Task item
Where a line holds the word "than", copy that line from the data below.

Records for the task
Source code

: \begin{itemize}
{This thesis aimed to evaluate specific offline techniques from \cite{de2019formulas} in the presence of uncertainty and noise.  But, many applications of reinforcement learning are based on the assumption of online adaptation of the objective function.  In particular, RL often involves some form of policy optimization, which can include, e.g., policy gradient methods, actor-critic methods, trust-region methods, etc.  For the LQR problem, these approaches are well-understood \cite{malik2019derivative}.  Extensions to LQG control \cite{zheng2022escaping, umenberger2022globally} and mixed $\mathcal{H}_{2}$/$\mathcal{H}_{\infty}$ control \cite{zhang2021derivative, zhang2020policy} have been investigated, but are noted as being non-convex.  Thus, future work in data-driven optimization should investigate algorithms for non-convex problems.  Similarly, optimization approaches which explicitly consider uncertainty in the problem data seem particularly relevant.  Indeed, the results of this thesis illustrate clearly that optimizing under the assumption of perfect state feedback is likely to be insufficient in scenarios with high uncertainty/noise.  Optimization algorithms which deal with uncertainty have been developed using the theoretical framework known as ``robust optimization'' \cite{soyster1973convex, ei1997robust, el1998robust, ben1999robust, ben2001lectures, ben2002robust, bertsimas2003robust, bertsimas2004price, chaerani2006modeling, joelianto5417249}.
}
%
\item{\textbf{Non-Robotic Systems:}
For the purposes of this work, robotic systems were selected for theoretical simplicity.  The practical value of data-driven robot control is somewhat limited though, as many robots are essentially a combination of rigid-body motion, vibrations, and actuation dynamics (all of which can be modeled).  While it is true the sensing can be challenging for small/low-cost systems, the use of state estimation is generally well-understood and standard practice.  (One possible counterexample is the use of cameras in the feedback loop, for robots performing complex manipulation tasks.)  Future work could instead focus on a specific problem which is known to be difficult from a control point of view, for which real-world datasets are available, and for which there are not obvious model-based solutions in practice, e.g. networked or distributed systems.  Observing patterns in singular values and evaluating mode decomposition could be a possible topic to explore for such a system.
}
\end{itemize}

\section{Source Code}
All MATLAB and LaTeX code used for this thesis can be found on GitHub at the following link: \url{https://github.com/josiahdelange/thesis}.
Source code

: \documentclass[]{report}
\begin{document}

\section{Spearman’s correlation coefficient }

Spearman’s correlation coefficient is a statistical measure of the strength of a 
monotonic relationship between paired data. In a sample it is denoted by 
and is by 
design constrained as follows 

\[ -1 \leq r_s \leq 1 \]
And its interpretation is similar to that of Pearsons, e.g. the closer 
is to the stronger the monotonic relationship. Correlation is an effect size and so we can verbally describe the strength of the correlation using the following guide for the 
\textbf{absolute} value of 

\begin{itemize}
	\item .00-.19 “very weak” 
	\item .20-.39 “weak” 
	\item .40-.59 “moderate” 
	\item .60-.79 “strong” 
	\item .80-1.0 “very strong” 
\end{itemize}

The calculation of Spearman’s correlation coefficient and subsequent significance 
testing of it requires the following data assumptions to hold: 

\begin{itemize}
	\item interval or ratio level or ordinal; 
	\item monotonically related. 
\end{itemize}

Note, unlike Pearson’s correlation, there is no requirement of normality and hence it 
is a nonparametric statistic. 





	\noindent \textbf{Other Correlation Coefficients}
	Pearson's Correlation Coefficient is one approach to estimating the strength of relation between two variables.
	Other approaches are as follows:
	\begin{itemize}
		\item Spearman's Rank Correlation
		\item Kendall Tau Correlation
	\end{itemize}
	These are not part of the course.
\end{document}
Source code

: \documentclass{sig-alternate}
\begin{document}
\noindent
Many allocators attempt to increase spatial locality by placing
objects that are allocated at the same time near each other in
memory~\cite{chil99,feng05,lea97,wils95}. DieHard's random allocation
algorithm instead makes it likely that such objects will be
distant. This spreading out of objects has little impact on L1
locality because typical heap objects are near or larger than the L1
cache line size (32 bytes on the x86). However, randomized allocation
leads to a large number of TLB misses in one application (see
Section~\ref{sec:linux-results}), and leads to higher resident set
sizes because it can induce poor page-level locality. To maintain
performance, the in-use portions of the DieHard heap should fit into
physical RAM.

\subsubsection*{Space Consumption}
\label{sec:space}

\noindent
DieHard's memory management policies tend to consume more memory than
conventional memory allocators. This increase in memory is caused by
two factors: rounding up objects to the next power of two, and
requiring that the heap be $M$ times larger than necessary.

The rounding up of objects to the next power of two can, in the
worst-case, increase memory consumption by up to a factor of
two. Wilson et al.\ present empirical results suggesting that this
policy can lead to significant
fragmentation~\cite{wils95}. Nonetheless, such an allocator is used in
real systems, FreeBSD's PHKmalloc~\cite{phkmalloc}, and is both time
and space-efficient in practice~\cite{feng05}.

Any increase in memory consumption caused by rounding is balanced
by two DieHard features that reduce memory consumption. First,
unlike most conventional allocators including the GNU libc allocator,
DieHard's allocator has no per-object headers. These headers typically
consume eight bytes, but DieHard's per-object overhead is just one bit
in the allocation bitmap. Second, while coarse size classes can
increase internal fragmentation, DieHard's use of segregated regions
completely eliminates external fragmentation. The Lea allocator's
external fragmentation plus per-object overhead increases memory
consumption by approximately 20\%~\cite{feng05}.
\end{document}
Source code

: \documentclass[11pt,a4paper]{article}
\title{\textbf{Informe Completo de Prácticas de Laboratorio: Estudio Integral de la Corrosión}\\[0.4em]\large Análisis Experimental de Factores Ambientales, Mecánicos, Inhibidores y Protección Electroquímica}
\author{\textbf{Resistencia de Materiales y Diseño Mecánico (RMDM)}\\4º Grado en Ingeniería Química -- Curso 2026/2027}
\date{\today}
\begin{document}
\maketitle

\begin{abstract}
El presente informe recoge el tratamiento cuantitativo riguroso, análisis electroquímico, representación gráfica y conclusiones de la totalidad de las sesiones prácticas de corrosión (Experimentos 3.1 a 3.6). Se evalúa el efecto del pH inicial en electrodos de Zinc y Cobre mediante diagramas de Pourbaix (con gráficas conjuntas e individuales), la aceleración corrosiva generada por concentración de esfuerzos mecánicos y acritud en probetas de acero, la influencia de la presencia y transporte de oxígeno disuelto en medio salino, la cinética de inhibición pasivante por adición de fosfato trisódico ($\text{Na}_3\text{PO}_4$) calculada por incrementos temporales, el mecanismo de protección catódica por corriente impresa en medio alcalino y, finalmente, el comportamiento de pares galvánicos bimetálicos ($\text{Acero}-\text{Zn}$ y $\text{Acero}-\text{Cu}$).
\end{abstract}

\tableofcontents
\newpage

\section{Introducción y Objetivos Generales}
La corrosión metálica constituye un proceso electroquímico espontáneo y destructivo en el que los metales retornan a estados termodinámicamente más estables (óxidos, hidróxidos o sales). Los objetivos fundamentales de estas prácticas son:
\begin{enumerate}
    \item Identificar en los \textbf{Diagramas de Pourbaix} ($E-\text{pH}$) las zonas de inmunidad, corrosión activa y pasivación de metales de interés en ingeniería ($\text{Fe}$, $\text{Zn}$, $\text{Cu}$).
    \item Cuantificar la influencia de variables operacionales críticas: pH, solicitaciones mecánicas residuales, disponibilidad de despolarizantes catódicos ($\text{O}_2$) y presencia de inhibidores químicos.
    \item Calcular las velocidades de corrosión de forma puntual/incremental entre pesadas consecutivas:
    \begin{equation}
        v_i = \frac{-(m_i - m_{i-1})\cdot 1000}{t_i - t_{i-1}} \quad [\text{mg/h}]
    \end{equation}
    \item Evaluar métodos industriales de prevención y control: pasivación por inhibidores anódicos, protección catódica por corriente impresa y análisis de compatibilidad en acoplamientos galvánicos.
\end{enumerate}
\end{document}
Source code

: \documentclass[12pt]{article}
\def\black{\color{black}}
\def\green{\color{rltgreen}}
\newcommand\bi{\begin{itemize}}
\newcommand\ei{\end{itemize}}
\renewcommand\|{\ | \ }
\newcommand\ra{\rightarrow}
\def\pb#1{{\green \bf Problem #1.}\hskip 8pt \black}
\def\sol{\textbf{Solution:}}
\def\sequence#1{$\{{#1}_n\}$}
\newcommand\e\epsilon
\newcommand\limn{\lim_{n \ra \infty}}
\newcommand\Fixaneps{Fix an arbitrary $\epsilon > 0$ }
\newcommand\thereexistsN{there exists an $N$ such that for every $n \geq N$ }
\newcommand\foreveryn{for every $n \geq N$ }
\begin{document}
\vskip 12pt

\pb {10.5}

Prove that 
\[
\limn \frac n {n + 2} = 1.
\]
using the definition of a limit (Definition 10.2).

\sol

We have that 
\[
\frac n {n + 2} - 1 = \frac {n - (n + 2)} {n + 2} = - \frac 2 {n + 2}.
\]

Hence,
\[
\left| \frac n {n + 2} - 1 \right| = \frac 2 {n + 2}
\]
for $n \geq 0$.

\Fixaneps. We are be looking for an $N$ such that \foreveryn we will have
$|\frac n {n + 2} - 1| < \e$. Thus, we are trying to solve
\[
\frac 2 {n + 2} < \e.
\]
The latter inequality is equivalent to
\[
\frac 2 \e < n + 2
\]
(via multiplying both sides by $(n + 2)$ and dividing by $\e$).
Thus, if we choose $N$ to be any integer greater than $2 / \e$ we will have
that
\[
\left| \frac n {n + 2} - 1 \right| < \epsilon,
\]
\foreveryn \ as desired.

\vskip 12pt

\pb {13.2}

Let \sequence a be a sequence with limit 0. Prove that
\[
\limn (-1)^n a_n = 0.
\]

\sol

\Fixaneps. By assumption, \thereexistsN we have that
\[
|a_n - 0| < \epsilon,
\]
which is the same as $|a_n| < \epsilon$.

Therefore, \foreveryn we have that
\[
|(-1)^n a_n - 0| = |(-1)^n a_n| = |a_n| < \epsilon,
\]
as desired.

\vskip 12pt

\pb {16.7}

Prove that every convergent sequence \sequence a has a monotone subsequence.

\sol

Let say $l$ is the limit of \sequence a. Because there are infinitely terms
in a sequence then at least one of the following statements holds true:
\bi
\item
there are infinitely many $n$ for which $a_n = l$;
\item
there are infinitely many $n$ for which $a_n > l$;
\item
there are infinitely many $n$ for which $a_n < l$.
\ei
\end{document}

Written reply
locality because typical heap objects are near or larger than the L1
DieHard's memory management policies tend to consume more memory than
requiring that the heap be $M$ times larger than necessary.
Thus, if we choose $N$ to be any integer greater than $2 / \e$ we will have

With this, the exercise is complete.